Monday, June 20, 2011
Three BATFE agents tell their story to congress
"Fast and Furious" operation put an estimated 1,800 weapons in cartels' hands, their whereabouts unknown today following whistle blowers' revelations about "Operation Gunwalker"
Washington – Operation Fast and Furious slowed to a microscopic crawl last week as three whistle blowing BATFE agents told Congressmen how the government participated in arms smuggling to Mexican drug cartels.
They speculated that the goal of the top management of the Department of Justice is to “pad” the number of firearms that reach the Mexican drug cartels after straw purchasers buy them from American firearms dealers in gun stores and at gun shows.
Agent John Dodson testified how known straw purchasers bought an estimated 1,800 firearms for smugglers – many of them assault style rifles and semiautomatic handguns – who then secretly transshipped them to Mexican drug cartel members on the other side of the border.
In each case, their superiors in Washington told them to stand down and do nothing, according to one investigator who testified, Agent Olindo James Casa.
He said, “On several occasions I personally requested to interdict or seize firearms, but I was always ordered to stand down and not to seize the firearms.”
Along with another colleague, Bureau of Alcohol Tobacco Firearms and Explosives Investigators Peter Forcelli, the three testified before the House Oversight and Government Reform Committee, answering questions put by Chairman Darrell Issa (R-Ca).
Asked why surveillance was terminated far from the border, Agent Dodson said, “I can't tell you why...Hopefully, this committee can find out.”
In each case in which he had personal knowledge, Agent Dodson testified, “Although my instincts made me want to intervene and interdict these weapons, my supervisors directed me and my colleagues not to make any stop or arrest, but rather, to keep the straw purchaser under surveillance while allowing the guns to walk.”
At one point, Agent Dodson recalled in his testimony, he watched a straw purchase suspect receive a bag of money from another party, take the money and buy weapons, then deliver them to the real purchaser. The agent said his instructions were to do nothing.
The operation came to light when two such weapons wound up back on the American side of the border, used in a firefight with Border Patrol Agents at Rio Linda, Arizona, where Agent Brian Terry lost his life in December.
“We ask that if a government official made a wrong decision that they admit their error and take responsibility for his or her actions,” said Robert Heyer, a cousin of the slain agent. “We hope that the Bureau of Alcohol, Tobacco and Firearms is forthcoming with all information.”
Mr. Heyer noted that his cousin lost his life some 18 miles inside the U.S. Border in a rugged canyon land area near Nogales where smugglers of humans and drugs are known to attack and rob unsuspecting illegal immigrants as they make their way under cover of darkness on the first leg of their journey to a destination where they will live without the benefit of visas or work permits.

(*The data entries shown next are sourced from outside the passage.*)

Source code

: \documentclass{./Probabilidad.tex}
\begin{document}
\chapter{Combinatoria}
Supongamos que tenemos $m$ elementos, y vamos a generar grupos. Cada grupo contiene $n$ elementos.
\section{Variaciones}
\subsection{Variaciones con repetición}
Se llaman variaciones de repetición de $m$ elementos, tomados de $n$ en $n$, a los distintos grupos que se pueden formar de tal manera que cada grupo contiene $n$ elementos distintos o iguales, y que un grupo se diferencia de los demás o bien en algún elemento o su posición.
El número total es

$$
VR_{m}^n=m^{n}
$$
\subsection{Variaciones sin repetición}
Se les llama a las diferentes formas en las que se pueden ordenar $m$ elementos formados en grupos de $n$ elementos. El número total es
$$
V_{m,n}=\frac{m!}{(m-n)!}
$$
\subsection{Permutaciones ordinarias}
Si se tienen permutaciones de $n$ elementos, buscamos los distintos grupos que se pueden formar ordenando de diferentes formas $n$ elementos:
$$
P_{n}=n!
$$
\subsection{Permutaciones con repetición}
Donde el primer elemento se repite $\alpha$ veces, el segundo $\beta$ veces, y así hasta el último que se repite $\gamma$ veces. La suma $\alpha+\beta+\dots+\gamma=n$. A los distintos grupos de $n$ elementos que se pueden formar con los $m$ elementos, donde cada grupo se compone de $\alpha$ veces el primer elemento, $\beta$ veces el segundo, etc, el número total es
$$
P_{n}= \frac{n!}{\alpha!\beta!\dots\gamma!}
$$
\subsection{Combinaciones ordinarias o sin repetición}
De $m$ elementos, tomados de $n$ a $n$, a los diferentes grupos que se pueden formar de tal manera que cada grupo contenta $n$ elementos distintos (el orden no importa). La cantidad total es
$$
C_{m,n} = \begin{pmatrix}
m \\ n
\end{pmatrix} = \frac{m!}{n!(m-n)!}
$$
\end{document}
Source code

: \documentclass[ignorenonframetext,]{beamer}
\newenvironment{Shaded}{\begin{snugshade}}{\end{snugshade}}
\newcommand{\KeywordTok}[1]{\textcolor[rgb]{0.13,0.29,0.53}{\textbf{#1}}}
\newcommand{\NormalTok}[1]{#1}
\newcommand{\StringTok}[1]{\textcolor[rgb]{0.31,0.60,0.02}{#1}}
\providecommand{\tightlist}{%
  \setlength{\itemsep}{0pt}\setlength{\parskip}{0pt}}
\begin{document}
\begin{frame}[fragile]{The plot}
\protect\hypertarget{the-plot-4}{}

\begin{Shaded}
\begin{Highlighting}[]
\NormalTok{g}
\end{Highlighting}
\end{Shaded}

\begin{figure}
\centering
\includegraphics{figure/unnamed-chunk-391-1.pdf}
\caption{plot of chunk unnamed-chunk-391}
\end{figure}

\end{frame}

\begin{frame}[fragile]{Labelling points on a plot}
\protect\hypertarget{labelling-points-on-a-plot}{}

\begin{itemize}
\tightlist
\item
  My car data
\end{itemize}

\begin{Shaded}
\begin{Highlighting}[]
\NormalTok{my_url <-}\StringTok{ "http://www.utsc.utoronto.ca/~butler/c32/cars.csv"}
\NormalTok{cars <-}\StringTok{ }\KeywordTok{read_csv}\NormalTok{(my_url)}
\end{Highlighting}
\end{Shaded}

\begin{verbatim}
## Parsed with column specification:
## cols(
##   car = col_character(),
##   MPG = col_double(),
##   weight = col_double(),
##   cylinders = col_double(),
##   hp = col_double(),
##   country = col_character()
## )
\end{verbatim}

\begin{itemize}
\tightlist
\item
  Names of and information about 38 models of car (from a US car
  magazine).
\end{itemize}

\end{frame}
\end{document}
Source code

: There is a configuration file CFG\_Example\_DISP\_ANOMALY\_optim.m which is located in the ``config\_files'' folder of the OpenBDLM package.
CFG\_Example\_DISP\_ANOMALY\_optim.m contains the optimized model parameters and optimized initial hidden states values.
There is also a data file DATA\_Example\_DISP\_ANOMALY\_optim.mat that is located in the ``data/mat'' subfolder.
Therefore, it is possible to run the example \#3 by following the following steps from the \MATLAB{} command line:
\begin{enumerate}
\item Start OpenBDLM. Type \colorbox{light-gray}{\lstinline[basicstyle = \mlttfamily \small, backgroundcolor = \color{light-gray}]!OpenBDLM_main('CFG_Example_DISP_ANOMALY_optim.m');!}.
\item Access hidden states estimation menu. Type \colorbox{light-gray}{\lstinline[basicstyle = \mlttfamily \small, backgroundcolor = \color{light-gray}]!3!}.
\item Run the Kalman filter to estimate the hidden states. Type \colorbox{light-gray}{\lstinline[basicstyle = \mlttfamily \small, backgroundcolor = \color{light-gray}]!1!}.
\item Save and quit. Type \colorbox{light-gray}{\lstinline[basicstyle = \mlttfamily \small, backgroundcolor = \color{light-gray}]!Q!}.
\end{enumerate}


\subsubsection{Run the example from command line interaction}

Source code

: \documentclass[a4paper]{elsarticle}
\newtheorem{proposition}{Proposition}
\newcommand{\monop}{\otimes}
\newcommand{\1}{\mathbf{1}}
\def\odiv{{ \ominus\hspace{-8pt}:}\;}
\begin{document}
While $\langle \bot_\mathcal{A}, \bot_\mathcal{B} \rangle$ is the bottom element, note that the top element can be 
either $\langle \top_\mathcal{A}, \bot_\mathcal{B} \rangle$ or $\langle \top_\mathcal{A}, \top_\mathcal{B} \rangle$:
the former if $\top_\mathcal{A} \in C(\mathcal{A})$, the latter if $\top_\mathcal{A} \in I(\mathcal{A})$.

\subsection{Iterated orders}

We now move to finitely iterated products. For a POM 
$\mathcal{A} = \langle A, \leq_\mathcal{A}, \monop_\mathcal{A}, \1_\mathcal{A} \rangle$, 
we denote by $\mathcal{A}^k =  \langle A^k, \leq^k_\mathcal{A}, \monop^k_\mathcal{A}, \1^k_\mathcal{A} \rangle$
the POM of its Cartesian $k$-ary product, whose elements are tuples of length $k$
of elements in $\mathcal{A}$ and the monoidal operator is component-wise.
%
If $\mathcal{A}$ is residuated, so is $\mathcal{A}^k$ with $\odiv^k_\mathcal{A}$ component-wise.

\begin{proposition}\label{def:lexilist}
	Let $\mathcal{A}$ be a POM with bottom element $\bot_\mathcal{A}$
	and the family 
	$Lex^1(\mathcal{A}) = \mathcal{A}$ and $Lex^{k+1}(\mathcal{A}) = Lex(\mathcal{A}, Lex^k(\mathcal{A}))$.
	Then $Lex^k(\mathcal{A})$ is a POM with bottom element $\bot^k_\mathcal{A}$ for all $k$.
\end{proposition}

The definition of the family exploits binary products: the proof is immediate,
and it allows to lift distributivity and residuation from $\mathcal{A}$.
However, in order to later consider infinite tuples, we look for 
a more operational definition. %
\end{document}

The controversial program, known by its detractors as Operation Gunwalker, was reportedly prompted by a Department of Justice Inspector General's report that criticized the Bureau for its near exclusive focus on licensed firearms dealers and their transactions with purchasers in stores and at gun shows. The strategy gained political currency after President Barack Obama and Secretary of State Hillary Rodham Clinton voiced their concern that most of the weapons seized in Mexico from drug cartel members were purchased at American gun shows.
The truth is they were mainly acquired from international arms traffickers who bought them from Central American governments or in Asia from the People's Republic of Vietnam, organizations which stockpiled the weapons, including hand grenades, following victorious campaigns against regimes so armed by the American government.
The report said that, “Federal prosecutors told us that directing the efforts toward building larger, multi-defendant conspiracy cases would better disrupt trafficking organizations.”
As in the straw purchase he observed, Agent Dodson told Congressmen, “Surveillance operations were the rule, not the exception. This was not a matter of weapons getting away from us, or allowing a few to walk so as to follow them to a much larger or more significant target.” A time line of the operation looks like this.
Similarly, Agent Forcelli recalled that “when I voiced surprise and concern with this tactic...my concerns were dismissed...To allow a gun to walk is idiotic.”
The trio originally reported their concerns to Republican Senator Charles Grassley of Iowa, a member of the Senate Judiciary Commmittee who has been instrumental in blocking appointment of various executives to high posts in the Bureau by the Obama and other Administrations.
He told the House committee members that the Department of Justice continues to stonewall his requests for information and answers to his questions.